**ACTION ITEM**
Repeat each line of the records below exactly.

**TASK INPUTS**
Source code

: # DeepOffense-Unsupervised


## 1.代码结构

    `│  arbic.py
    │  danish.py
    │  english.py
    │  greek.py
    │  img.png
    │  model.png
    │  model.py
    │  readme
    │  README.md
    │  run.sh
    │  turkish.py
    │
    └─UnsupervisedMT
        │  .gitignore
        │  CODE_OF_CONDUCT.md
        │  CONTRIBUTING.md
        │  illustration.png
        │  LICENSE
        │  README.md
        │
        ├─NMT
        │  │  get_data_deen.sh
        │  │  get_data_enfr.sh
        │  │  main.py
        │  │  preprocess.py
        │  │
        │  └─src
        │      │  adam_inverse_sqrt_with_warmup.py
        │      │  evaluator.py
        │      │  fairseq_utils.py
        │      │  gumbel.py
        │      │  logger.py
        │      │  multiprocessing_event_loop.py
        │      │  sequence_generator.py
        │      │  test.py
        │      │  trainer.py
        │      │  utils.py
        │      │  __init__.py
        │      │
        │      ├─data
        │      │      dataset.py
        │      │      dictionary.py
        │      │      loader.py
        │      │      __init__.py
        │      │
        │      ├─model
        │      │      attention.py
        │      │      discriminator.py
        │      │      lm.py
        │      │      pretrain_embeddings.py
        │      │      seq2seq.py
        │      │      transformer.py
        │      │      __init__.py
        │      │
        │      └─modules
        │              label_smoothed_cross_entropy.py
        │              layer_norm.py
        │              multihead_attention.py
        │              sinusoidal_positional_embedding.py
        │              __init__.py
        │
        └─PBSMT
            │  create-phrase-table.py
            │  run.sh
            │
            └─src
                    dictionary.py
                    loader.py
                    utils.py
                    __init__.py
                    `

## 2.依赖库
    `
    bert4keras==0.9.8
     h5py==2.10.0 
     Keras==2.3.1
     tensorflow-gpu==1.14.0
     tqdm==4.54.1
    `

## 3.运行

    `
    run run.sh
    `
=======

**EXERCISE SOLUTION**
Source code

: # DeepOffense-Unsupervised


## 1.代码结构

    `│  arbic.py
    │  danish.py
    │  english.py
    │  greek.py
    │  img.png
    │  model.png
    │  model.py
    │  readme
    │  README.md
    │  run.sh
    │  turkish.py
    │
    └─UnsupervisedMT
        │  .gitignore
        │  CODE_OF_CONDUCT.md
        │  CONTRIBUTING.md
        │  illustration.png
        │  LICENSE
        │  README.md
        │
        ├─NMT
        │  │  get_data_deen.sh
        │  │  get_data_enfr.sh
        │  │  main.py
        │  │  preprocess.py
        │  │
        │  └─src
        │      │  adam_inverse_sqrt_with_warmup.py
        │      │  evaluator.py
        │      │  fairseq_utils.py
        │      │  gumbel.py
        │      │  logger.py
        │      │  multiprocessing_event_loop.py
        │      │  sequence_generator.py
        │      │  test.py
        │      │  trainer.py
        │      │  utils.py
        │      │  __init__.py
        │      │
        │      ├─data
        │      │      dataset.py
        │      │      dictionary.py
        │      │      loader.py
        │      │      __init__.py
        │      │
        │      ├─model
        │      │      attention.py
        │      │      discriminator.py
        │      │      lm.py
        │      │      pretrain_embeddings.py
        │      │      seq2seq.py
        │      │      transformer.py
        │      │      __init__.py
        │      │
        │      └─modules
        │              label_smoothed_cross_entropy.py
        │              layer_norm.py
        │              multihead_attention.py
        │              sinusoidal_positional_embedding.py
        │              __init__.py
        │
        └─PBSMT
            │  create-phrase-table.py
            │  run.sh
            │
            └─src
                    dictionary.py
                    loader.py
                    utils.py
                    __init__.py
                    `

## 2.依赖库
    `
    bert4keras==0.9.8
     h5py==2.10.0 
     Keras==2.3.1
     tensorflow-gpu==1.14.0
     tqdm==4.54.1
    `

## 3.运行

    `
    run run.sh
    `
=======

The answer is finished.